** Task **
Working from the records below, repeat exactly the lines starting at the line that contains "买了腾讯云的服务器，安装 Typecho 整了个博客，开始弄 ICP 备案。" and ending at the line that contains "### **永恒关键词**", inclusive.

Stored data entries:
Content starts

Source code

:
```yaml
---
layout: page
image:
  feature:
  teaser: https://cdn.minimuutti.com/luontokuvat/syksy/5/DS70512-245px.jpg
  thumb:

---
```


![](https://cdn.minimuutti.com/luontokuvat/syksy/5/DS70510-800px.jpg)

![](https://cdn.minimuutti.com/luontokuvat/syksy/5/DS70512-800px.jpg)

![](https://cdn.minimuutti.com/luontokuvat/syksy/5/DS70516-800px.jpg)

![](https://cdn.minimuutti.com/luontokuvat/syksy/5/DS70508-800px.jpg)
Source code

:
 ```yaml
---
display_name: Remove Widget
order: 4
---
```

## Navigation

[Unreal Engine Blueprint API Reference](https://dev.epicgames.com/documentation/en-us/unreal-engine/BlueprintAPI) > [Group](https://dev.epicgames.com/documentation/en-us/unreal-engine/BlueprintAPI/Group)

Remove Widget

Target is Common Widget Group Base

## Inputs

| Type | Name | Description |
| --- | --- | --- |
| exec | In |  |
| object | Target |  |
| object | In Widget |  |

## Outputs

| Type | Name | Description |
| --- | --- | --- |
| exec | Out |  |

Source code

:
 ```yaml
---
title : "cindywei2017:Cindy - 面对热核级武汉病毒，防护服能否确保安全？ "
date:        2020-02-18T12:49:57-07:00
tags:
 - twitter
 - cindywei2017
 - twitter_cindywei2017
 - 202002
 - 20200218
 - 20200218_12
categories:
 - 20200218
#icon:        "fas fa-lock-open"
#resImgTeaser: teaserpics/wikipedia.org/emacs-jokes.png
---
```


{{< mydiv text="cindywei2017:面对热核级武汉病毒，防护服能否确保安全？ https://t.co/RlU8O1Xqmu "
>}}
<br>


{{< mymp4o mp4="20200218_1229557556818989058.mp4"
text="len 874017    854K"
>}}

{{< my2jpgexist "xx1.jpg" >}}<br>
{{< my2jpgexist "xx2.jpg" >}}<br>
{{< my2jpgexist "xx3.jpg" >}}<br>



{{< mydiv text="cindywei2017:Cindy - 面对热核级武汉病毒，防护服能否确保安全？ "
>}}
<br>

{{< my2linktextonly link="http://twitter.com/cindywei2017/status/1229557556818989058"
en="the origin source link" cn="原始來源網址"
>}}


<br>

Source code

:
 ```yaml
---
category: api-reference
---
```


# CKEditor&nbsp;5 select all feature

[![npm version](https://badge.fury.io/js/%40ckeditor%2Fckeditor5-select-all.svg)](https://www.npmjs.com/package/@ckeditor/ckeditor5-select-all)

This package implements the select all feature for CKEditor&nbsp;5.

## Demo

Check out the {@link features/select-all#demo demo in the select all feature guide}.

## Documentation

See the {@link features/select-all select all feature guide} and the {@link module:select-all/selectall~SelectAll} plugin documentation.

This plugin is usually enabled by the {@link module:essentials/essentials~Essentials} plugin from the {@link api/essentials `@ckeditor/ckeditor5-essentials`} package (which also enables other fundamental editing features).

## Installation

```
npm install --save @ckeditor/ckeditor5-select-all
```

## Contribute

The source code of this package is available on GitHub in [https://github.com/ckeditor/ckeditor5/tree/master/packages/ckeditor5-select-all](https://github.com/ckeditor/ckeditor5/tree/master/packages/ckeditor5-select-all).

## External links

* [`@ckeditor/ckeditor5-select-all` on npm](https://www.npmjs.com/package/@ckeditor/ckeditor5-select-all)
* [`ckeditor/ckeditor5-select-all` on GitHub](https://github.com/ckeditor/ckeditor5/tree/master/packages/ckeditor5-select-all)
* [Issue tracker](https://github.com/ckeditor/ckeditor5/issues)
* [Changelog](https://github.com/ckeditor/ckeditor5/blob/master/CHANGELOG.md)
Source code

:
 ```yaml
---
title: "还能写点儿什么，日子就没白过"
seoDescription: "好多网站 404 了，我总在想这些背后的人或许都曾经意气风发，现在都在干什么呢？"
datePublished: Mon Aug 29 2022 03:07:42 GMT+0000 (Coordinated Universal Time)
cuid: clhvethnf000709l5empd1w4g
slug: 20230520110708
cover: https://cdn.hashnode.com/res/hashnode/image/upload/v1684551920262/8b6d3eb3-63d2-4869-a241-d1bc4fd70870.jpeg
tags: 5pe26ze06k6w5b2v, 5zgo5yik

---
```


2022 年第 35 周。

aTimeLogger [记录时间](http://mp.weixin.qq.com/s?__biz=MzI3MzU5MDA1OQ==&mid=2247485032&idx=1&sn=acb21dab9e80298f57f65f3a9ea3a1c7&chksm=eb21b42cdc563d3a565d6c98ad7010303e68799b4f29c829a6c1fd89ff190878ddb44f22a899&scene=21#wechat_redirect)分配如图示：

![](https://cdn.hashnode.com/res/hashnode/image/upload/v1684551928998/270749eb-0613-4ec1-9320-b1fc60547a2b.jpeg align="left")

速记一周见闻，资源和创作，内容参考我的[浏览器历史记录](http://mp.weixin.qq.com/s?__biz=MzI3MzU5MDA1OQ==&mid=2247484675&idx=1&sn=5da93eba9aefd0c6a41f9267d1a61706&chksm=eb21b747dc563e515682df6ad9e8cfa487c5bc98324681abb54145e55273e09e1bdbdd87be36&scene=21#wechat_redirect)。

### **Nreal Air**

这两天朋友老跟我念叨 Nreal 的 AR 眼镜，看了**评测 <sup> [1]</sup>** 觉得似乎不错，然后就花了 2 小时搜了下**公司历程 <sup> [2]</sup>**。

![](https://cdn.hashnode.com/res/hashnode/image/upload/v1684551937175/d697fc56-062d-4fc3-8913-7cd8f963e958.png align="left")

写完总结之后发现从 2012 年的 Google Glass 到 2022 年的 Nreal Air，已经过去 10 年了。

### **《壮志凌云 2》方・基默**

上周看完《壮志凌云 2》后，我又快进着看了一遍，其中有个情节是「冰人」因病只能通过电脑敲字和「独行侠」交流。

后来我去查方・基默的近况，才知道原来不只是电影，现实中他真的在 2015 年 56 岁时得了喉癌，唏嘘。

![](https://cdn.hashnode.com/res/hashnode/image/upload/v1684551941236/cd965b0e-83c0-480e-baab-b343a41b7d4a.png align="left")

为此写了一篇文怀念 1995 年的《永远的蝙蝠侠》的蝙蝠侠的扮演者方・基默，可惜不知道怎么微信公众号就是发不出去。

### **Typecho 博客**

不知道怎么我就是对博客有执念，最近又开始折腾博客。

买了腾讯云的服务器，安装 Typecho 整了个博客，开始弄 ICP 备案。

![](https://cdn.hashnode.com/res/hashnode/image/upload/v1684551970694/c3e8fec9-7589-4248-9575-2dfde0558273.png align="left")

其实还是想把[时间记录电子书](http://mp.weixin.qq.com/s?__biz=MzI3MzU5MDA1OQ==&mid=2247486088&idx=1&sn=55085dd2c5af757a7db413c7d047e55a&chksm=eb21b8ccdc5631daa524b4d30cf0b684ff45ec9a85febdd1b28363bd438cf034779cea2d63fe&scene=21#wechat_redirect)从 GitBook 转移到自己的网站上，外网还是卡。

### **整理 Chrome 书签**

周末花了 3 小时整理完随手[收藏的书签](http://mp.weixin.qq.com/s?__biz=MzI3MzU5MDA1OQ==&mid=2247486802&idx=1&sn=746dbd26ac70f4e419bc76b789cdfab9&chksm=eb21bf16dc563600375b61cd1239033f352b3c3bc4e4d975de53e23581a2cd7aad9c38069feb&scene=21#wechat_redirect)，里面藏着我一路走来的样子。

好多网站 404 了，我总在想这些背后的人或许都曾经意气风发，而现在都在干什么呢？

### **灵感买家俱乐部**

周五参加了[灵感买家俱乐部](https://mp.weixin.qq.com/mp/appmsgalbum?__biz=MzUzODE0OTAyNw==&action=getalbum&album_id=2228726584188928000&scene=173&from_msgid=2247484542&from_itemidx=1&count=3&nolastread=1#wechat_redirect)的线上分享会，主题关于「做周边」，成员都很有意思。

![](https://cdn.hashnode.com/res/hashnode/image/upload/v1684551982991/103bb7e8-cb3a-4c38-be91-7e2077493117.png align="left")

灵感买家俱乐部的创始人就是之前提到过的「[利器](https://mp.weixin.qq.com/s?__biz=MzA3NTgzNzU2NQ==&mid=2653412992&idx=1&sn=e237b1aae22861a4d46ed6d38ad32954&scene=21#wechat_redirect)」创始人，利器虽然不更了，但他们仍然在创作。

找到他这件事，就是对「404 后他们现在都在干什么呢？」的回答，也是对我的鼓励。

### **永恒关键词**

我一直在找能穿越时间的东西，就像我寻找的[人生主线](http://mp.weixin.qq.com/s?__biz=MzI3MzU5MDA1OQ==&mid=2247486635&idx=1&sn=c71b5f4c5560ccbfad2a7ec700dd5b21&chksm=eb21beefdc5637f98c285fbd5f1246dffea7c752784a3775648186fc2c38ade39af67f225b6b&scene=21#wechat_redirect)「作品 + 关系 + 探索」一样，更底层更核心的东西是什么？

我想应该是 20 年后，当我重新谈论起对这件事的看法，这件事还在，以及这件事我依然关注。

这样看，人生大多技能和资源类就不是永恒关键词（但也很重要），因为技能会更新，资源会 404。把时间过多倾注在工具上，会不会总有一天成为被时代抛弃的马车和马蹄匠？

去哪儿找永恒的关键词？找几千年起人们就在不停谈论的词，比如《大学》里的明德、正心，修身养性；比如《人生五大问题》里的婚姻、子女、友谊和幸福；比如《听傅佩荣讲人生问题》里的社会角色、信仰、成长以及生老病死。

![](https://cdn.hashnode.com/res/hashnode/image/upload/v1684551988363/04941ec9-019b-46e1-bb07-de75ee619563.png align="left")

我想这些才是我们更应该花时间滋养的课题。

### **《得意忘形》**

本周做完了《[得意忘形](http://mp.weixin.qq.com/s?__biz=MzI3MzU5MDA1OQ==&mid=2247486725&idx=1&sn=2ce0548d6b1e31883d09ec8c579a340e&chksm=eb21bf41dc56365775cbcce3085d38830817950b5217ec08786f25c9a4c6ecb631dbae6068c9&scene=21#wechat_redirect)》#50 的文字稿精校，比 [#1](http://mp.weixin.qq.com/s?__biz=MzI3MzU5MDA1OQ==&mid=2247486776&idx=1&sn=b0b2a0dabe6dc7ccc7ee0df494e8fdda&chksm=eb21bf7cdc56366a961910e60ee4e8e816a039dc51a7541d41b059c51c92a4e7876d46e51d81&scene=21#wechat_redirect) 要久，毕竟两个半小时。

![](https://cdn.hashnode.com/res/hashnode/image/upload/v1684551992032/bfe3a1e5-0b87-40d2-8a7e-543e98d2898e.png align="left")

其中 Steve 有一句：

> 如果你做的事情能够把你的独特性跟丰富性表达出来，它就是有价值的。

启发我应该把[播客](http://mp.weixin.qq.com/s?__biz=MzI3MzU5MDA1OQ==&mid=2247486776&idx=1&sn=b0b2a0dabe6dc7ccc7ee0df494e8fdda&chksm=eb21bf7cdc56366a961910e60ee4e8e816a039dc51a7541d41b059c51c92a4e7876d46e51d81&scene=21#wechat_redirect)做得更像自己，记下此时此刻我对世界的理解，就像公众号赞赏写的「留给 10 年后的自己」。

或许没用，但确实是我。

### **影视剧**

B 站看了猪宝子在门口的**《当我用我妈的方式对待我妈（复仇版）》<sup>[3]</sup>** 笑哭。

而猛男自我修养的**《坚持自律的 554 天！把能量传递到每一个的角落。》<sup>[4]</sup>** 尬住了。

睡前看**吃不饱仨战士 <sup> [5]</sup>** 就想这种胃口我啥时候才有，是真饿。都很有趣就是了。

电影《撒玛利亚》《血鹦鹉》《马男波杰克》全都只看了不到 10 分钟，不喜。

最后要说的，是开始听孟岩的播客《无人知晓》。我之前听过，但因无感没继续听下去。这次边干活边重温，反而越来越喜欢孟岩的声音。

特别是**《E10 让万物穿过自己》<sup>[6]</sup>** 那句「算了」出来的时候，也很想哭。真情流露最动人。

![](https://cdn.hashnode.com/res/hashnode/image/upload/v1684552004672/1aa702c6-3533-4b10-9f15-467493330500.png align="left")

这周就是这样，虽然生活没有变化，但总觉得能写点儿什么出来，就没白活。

Content ends

** Reply to the exercise **
买了腾讯云的服务器，安装 Typecho 整了个博客，开始弄 ICP 备案。

![](https://cdn.hashnode.com/res/hashnode/image/upload/v1684551970694/c3e8fec9-7589-4248-9575-2dfde0558273.png align="left")

其实还是想把[时间记录电子书](http://mp.weixin.qq.com/s?__biz=MzI3MzU5MDA1OQ==&mid=2247486088&idx=1&sn=55085dd2c5af757a7db413c7d047e55a&chksm=eb21b8ccdc5631daa524b4d30cf0b684ff45ec9a85febdd1b28363bd438cf034779cea2d63fe&scene=21#wechat_redirect)从 GitBook 转移到自己的网站上，外网还是卡。

### **整理 Chrome 书签**

周末花了 3 小时整理完随手[收藏的书签](http://mp.weixin.qq.com/s?__biz=MzI3MzU5MDA1OQ==&mid=2247486802&idx=1&sn=746dbd26ac70f4e419bc76b789cdfab9&chksm=eb21bf16dc563600375b61cd1239033f352b3c3bc4e4d975de53e23581a2cd7aad9c38069feb&scene=21#wechat_redirect)，里面藏着我一路走来的样子。

好多网站 404 了，我总在想这些背后的人或许都曾经意气风发，而现在都在干什么呢？

### **灵感买家俱乐部**

周五参加了[灵感买家俱乐部](https://mp.weixin.qq.com/mp/appmsgalbum?__biz=MzUzODE0OTAyNw==&action=getalbum&album_id=2228726584188928000&scene=173&from_msgid=2247484542&from_itemidx=1&count=3&nolastread=1#wechat_redirect)的线上分享会，主题关于「做周边」，成员都很有意思。

![](https://cdn.hashnode.com/res/hashnode/image/upload/v1684551982991/103bb7e8-cb3a-4c38-be91-7e2077493117.png align="left")

灵感买家俱乐部的创始人就是之前提到过的「[利器](https://mp.weixin.qq.com/s?__biz=MzA3NTgzNzU2NQ==&mid=2653412992&idx=1&sn=e237b1aae22861a4d46ed6d38ad32954&scene=21#wechat_redirect)」创始人，利器虽然不更了，但他们仍然在创作。

找到他这件事，就是对「404 后他们现在都在干什么呢？」的回答，也是对我的鼓励。

### **永恒关键词**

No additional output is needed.